Is all friction bad friction?
Being frictionless or seamless is everyone’s must-have in digital, experience or service design. Friction is generally considered to be a bad thing: a seven-step checkout process or an unhelpful search bar is friction that frustrates users, disrupts a purchase journey and therefore costs customers and sales.
There’s no denying the benefits of reducing ‘bad’ friction like a protracted checkout journey, but why does friction always have to be a dirty word?
In a future commerce world, perhaps we will benefit from the reduced friction of not having to select our items and click 'buy now', but we will still experience products and brands themselves when they arrive in our inboxes and letterboxes. And it’s here where brands should look to create moments of good friction - positive interactions designed maintain their direct relationship with consumers and in turn to drive preference.

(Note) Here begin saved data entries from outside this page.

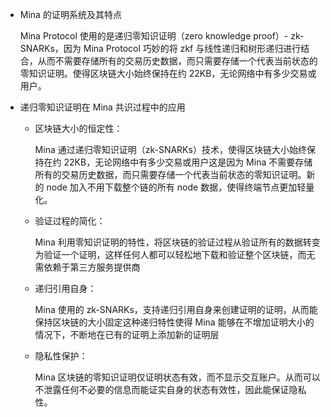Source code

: - Mina 的证明系统及其特点

  Mina Protocol 使用的是递归零知识证明（zero knowledge proof）- zk-SNARKs，因为 Mina Protocol 巧妙的将 zkf 与线性递归和树形递归进行结合，从而不需要存储所有的交易历史数据，而只需要存储一个代表当前状态的零知识证明。使得区块链大小始终保持在约 22KB，无论网络中有多少交易或用户。

- 递归零知识证明在 Mina 共识过程中的应用

  - 区块链大小的恒定性：

    Mina 通过递归零知识证明（zk-SNARKs）技术，使得区块链大小始终保持在约 22KB，无论网络中有多少交易或用户这是因为 Mina 不需要存储所有的交易历史数据，而只需要存储一个代表当前状态的零知识证明。新的 node 加入不用下载整个链的所有 node 数据，使得终端节点更加轻量化。

  - 验证过程的简化：

    Mina 利用零知识证明的特性，将区块链的验证过程从验证所有的数据转变为验证一个证明，这样任何人都可以轻松地下载和验证整个区块链，而无需依赖于第三方服务提供商

  - 递归引用自身：

    Mina 使用的 zk-SNARKs，支持递归引用自身来创建证明的证明，从而能保持区块链的大小固定这种递归特性使得 Mina 能够在不增加证明大小的情况下，不断地在已有的证明上添加新的证明层

  - 隐私性保护：

    Mina 区块链的零知识证明仅证明状态有效，而不显示交互账户。从而可以不泄露任何不必要的信息而能证实自身的状态有效性，因此能保证隐私性。
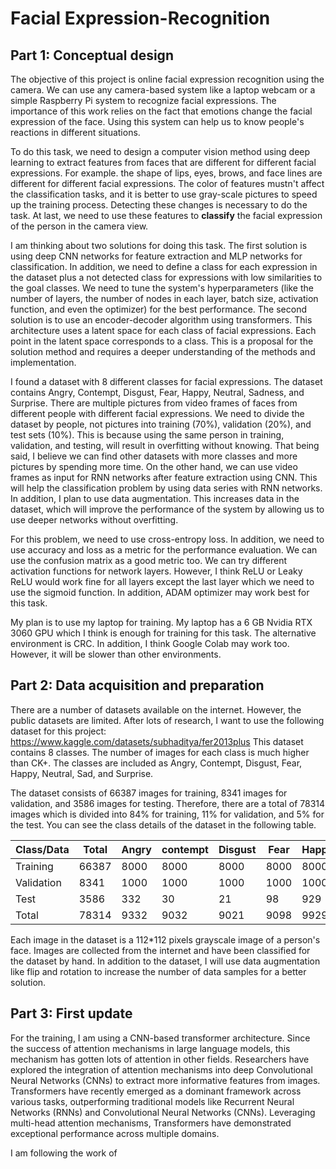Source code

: # Facial Expression-Recognition
## Part 1: Conceptual design
The objective of this project is online facial expression recognition using the camera. We can use any camera-based system like a laptop webcam or a simple Raspberry Pi system to recognize facial expressions. The importance of this work relies on the fact that emotions change the facial expression of the face. Using this system can help us to know people's reactions in different situations.

To do this task, we need to design a computer vision method using deep learning to extract features from faces that are different for different facial expressions. For example. the shape of lips, eyes, brows, and face lines are different for different facial expressions. The color of features mustn't affect the classification tasks, and it is better to use gray-scale pictures to speed up the training process. Detecting these changes is necessary to do the task. At last, we need to use these features to **classify** the facial expression of the person in the camera view. 

I am thinking about two solutions for doing this task. The first solution is using deep CNN networks for feature extraction and MLP networks for classification. In addition, we need to define a class for each expression in the dataset plus a not detected class for expressions with low similarities to the goal classes. We need to tune the system's hyperparameters (like the number of layers, the number of nodes in each layer, batch size, activation function, and even the optimizer) for the best performance. The second solution is to use an encoder-decoder algorithm using transformers. This architecture uses a latent space for each class of facial expressions. Each point in the latent space corresponds to a class. This is a proposal for the solution method and requires a deeper understanding of the methods and implementation. 

I found a dataset with 8 different classes for facial expressions. The dataset contains Angry, Contempt, Disgust, Fear, Happy, Neutral, Sadness, and Surprise. There are multiple pictures from video frames of faces from different people with different facial expressions. We need to divide the dataset by people, not pictures into training (70%), validation (20%), and test sets (10%). This is because using the same person in training, validation, and testing, will result in overfitting without knowing. That being said, I believe we can find other datasets with more classes and more pictures by spending more time. On the other hand, we can use video frames as input for RNN networks after feature extraction using CNN. This will help the classification problem by using data series with RNN networks. In addition, I plan to use data augmentation. This increases data in the dataset, which will improve the performance of the system by allowing us to use deeper networks without overfitting.

For this problem, we need to use cross-entropy loss. In addition, we need to use accuracy and loss as a metric for the performance evaluation. We can use the confusion matrix as a good metric too. We can try different activation functions for network layers. However, I think ReLU or Leaky ReLU would work fine for all layers except the last layer which we need to use the sigmoid function. In addition, ADAM optimizer may work best for this task. 

My plan is to use my laptop for training. My laptop has a 6 GB Nvidia RTX 3060 GPU which I think is enough for training for this task. The alternative environment is CRC. In addition, I think Google Colab may work too. However, it will be slower than other environments.


## Part 2: Data acquisition and preparation
There are a number of datasets available on the internet. However, the public datasets are limited. After lots of research, I want to use the following dataset for this project:
https://www.kaggle.com/datasets/subhaditya/fer2013plus
This dataset contains 8 classes. The number of images for each class is much higher than CK+. The classes are included as Angry, Contempt, Disgust, Fear, Happy, Neutral, Sad, and Surprise. 

The dataset consists of 66387 images for training, 8341 images for validation, and 3586 images for testing. Therefore, there are a total of 78314 images which is divided into 84% for training, 11% for validation, and 5% for the test. You can see the class details of the dataset in the following table.  

| Class/Data | Total | Angry |contempt| Disgust | Fear | Happy | Neutral |  Sad  | Surprise |
|------------|-------|-------|--------|---------|------|-------|---------|-------|----------|
|  Training  | 66387 | 8000  |  8000  |  8000   | 8000 |  8000 |  10379  | 8000  |   8000   |
| Validation | 8341  | 1000  |  1000  |  1000   | 1000 |  1000 |  1341   | 1000  |   1000   |
|    Test    | 3586  |  332  |   30   |   21    |  98  |  929  |  1274   |  449  |    550   |
|   Total    | 78314 | 9332  |  9032  |   9021  | 9098 |  9929 |  12994  | 9449  |   9550   |

Each image in the dataset is a 112*112 pixels grayscale image of a person's face. Images are collected from the internet and have been classified for the dataset by hand. In addition to the dataset, I will use data augmentation like flip and rotation to increase the number of data samples for a better solution. 
## Part 3: First update

For the training, I am using a CNN-based transformer architecture. Since the success of attention mechanisms in large language models, this mechanism has gotten lots of attention in other fields. Researchers have explored the integration of attention mechanisms into deep Convolutional Neural Networks (CNNs) to extract more informative features from images. Transformers have recently emerged as a dominant framework across various tasks, outperforming traditional models like Recurrent Neural Networks (RNNs) and Convolutional Neural Networks (CNNs). Leveraging multi-head attention mechanisms, Transformers have demonstrated exceptional performance across multiple domains. 

I am following the work of 
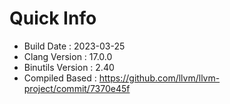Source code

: # Quick Info
* Build Date : 2023-03-25
* Clang Version : 17.0.0
* Binutils Version : 2.40
* Compiled Based : https://github.com/llvm/llvm-project/commit/7370e45f
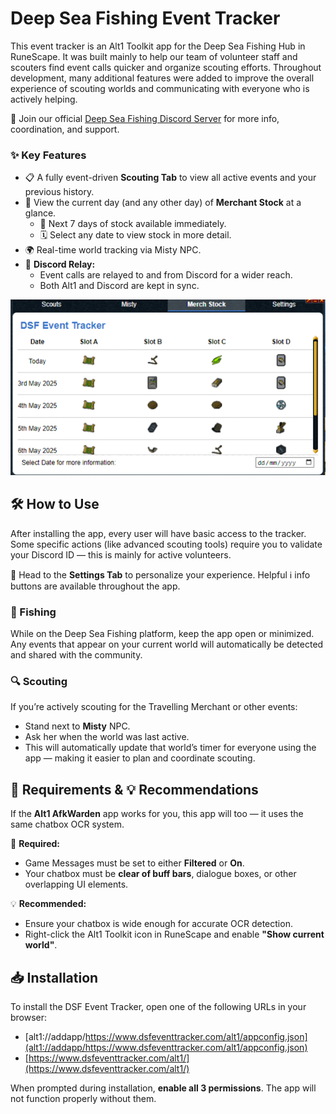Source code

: # Deep Sea Fishing Event Tracker

This event tracker is an Alt1 Toolkit app for the Deep Sea Fishing Hub in RuneScape. It was built mainly to help our team of volunteer staff and scouters find event calls quicker and organize scouting efforts. Throughout development, many additional features were added to improve the overall experience of scouting worlds and communicating with everyone who is actively helping.  

📢 Join our official [Deep Sea Fishing Discord Server](https://discord.gg/M5S7B43gx6) for more info, coordination, and support.

### ✨ Key Features
- 📋 A fully event-driven **Scouting Tab** to view all active events and your previous history.
- 🛒 View the current day (and any other day) of **Merchant Stock** at a glance.
  - 🔮 Next 7 days of stock available immediately.
  - 🗓 Select any date to view stock in more detail.
- 🌍 Real-time world tracking via Misty NPC.
- 🔁 **Discord Relay:**
  - Event calls are relayed to and from Discord for a wider reach.
  - Both Alt1 and Discord are kept in sync.

![App showcase](./alt1/assets/app_showcase.gif)

## 🛠 How to Use

After installing the app, every user will have basic access to the tracker. Some specific actions (like advanced scouting tools) require you to validate your Discord ID — this is mainly for active volunteers.  

🔧 Head to the **Settings Tab** to personalize your experience. Helpful ℹ️ info buttons are available throughout the app.

### 🎣 Fishing
While on the Deep Sea Fishing platform, keep the app open or minimized. Any events that appear on your current world will automatically be detected and shared with the community.

### 🔍 Scouting
If you’re actively scouting for the Travelling Merchant or other events:
- Stand next to **Misty** NPC.
- Ask her when the world was last active.
- This will automatically update that world’s timer for everyone using the app — making it easier to plan and coordinate scouting.

## 📌 Requirements & 💡 Recommendations

If the **Alt1 AfkWarden** app works for you, this app will too — it uses the same chatbox OCR system.

📌 **Required:**
- Game Messages must be set to either **Filtered** or **On**.
- Your chatbox must be **clear of buff bars**, dialogue boxes, or other overlapping UI elements.

💡 **Recommended:**
- Ensure your chatbox is wide enough for accurate OCR detection.
- Right-click the Alt1 Toolkit icon in RuneScape and enable **"Show current world"**.

## 📥 Installation

To install the DSF Event Tracker, open one of the following URLs in your browser:

- [alt1://addapp/https://www.dsfeventtracker.com/alt1/appconfig.json](alt1://addapp/https://www.dsfeventtracker.com/alt1/appconfig.json)
- [https://www.dsfeventtracker.com/alt1/](https://www.dsfeventtracker.com/alt1/)

When prompted during installation, **enable all 3 permissions**. The app will not function properly without them.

Brands need to think holistically across all touchpoints to determine moments to amplify and bad friction to erase. It’s simply a matter of context; of understanding where in a user journey it’s best to connect and where it’s best to get out of the way.
Take fashion subscription Stitch Fix for example, who send five handpicked, personalised fashion items to your home each month. They build friction into the experience by asking you to send back items you don’t want to pay for, making you to open the box and try things on in a timely manner. Friction indeed, but it’s friction that improves the customer experience as it gives a sense of control to customers plus it gives Stitch the chance to optimise their next delivery based on what you do and don’t like.
Innovative banking app Monzo are proponents of what they call 'positive friction' – the idea of adding beneficial steps or processes into a user journey. According to a post on their blog, positive friction is offering a responsible financial product. This means adding notifications to inform you of your late night spending or allowing you to create a spending cap. This is adding complexity that improves brand experience. It makes Monzo feel like they’re on your side, that they understand you. And how many banks can say that?
Finding the balance
There is a modern adage that the best technology gets out of the way, and for many aspects of our lives, this is absolutely the case. But it’s not a universal mantra; context matters.
Brands should recognise the threat of being marginalised through the pursuit of the frictionless but also embrace the advantages to be gained from generating ‘good’ friction at key moments in a journey or experience. Brands that succeed in the future commerce world will be those that find a balance of increasing ‘good’ friction at the right moments while continuing the pursuit to reduce the ‘bad’.